*** Data shown

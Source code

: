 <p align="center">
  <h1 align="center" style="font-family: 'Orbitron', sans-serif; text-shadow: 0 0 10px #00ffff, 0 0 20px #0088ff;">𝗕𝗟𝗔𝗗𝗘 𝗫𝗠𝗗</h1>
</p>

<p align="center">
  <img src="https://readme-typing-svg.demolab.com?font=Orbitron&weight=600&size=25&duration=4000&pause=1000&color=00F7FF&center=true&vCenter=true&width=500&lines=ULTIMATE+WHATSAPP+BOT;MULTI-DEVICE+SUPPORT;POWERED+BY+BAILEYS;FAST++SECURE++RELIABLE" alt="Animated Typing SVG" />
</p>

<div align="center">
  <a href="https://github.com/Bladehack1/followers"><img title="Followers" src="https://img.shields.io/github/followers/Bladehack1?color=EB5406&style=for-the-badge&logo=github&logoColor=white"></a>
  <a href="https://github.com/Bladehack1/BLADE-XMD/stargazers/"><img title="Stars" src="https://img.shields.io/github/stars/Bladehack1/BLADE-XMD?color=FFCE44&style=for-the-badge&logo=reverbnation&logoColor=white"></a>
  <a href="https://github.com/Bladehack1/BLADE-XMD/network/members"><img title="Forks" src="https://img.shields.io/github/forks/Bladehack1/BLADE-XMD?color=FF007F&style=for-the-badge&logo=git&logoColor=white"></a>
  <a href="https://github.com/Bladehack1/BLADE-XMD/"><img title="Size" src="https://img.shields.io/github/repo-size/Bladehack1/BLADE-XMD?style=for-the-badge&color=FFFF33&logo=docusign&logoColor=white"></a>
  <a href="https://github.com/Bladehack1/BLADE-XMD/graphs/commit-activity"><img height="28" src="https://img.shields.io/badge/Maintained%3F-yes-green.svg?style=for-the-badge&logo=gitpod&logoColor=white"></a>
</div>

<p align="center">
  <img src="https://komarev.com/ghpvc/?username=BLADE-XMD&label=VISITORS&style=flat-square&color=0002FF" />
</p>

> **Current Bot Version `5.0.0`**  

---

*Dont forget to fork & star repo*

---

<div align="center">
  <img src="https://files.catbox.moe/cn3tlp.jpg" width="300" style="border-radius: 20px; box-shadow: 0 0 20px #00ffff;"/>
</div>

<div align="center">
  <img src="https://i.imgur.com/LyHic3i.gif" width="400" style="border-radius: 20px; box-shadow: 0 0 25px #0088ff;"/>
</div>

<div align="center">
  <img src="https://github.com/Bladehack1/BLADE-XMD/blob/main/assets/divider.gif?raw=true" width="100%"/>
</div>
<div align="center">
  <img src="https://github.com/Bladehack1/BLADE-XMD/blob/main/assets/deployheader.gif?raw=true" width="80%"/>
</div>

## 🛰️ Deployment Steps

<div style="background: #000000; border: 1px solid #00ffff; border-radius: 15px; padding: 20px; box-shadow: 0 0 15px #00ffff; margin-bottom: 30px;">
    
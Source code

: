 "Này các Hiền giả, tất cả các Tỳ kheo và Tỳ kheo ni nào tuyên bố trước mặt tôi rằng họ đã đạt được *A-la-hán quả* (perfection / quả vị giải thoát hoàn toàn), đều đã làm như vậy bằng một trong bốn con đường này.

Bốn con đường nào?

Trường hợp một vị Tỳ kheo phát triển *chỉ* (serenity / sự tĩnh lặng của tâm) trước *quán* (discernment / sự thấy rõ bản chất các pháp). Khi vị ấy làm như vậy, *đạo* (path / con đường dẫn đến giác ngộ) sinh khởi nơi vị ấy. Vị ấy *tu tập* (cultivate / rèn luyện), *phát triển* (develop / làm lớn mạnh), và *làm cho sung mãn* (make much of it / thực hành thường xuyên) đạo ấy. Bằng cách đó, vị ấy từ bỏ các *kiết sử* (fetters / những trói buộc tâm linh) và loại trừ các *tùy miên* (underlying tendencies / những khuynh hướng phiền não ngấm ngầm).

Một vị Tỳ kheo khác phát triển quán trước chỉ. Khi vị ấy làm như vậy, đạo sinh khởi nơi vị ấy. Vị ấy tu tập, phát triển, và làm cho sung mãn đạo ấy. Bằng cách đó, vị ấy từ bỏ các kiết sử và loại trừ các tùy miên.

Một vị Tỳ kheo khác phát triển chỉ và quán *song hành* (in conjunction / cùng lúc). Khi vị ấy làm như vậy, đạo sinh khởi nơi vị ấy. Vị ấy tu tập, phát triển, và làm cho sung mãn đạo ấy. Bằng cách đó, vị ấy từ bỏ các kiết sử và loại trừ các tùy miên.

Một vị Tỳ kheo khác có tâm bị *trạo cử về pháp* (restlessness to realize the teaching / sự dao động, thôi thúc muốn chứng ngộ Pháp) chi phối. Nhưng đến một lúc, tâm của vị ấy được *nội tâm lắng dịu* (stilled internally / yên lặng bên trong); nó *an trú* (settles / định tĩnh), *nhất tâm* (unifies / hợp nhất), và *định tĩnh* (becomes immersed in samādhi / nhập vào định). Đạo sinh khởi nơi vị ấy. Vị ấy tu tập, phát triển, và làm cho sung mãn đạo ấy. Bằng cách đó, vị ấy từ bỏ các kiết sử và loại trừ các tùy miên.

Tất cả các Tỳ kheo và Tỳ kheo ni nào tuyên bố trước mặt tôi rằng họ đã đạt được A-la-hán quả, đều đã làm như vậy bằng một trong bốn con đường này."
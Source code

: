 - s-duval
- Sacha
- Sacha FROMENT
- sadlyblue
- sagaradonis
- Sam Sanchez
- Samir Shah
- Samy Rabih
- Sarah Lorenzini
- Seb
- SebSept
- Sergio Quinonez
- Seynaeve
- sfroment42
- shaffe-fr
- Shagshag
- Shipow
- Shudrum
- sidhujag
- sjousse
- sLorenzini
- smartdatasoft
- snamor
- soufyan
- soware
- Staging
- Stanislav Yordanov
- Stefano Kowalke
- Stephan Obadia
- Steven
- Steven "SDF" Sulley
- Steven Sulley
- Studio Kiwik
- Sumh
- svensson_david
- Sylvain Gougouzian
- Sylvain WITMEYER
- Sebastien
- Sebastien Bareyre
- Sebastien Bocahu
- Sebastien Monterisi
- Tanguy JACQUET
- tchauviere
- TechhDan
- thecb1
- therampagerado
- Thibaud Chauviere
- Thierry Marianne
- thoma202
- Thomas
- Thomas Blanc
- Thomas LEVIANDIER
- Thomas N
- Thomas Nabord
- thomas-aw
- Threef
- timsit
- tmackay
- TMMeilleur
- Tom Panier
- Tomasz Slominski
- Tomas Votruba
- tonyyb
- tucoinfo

******
*** Data shown

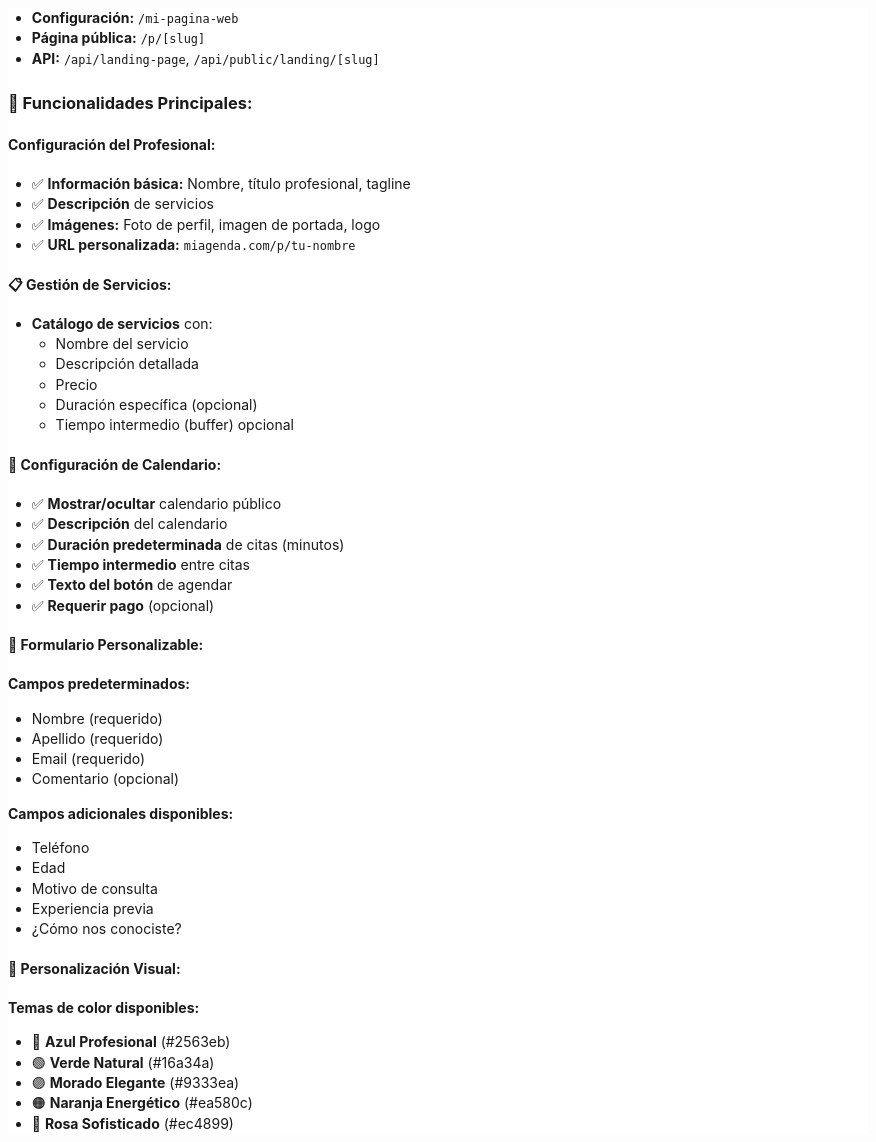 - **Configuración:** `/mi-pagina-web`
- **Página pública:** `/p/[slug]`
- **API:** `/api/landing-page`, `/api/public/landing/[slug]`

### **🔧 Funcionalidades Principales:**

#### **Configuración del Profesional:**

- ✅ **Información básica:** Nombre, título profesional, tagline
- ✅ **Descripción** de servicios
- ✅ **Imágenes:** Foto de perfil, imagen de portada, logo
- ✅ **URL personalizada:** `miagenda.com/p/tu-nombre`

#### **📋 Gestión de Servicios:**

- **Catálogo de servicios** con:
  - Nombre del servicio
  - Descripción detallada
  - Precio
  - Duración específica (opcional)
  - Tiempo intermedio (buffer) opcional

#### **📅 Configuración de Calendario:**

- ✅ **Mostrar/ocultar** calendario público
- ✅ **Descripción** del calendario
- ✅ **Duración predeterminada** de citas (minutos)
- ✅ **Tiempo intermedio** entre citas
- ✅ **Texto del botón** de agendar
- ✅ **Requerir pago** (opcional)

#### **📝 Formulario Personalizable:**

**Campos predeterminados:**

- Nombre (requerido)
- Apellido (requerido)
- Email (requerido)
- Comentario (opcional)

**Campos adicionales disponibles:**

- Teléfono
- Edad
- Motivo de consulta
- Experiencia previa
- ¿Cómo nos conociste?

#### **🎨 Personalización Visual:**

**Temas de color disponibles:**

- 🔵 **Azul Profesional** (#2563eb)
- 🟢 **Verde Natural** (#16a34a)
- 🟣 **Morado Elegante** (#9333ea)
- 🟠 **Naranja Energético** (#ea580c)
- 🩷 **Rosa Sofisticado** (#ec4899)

******

*Task to carry out:*
Copy exactly the stretch of data above from the line with "- Nombre del servicio" through the line with "- 🟢 **Verde Natural** (#16a34a)", and omit all other lines.

*Answer to the exercise:*
  - Nombre del servicio
  - Descripción detallada
  - Precio
  - Duración específica (opcional)
  - Tiempo intermedio (buffer) opcional

#### **📅 Configuración de Calendario:**

- ✅ **Mostrar/ocultar** calendario público
- ✅ **Descripción** del calendario
- ✅ **Duración predeterminada** de citas (minutos)
- ✅ **Tiempo intermedio** entre citas
- ✅ **Texto del botón** de agendar
- ✅ **Requerir pago** (opcional)

#### **📝 Formulario Personalizable:**

**Campos predeterminados:**

- Nombre (requerido)
- Apellido (requerido)
- Email (requerido)
- Comentario (opcional)

**Campos adicionales disponibles:**

- Teléfono
- Edad
- Motivo de consulta
- Experiencia previa
- ¿Cómo nos conociste?

#### **🎨 Personalización Visual:**

**Temas de color disponibles:**

- 🔵 **Azul Profesional** (#2563eb)
- 🟢 **Verde Natural** (#16a34a)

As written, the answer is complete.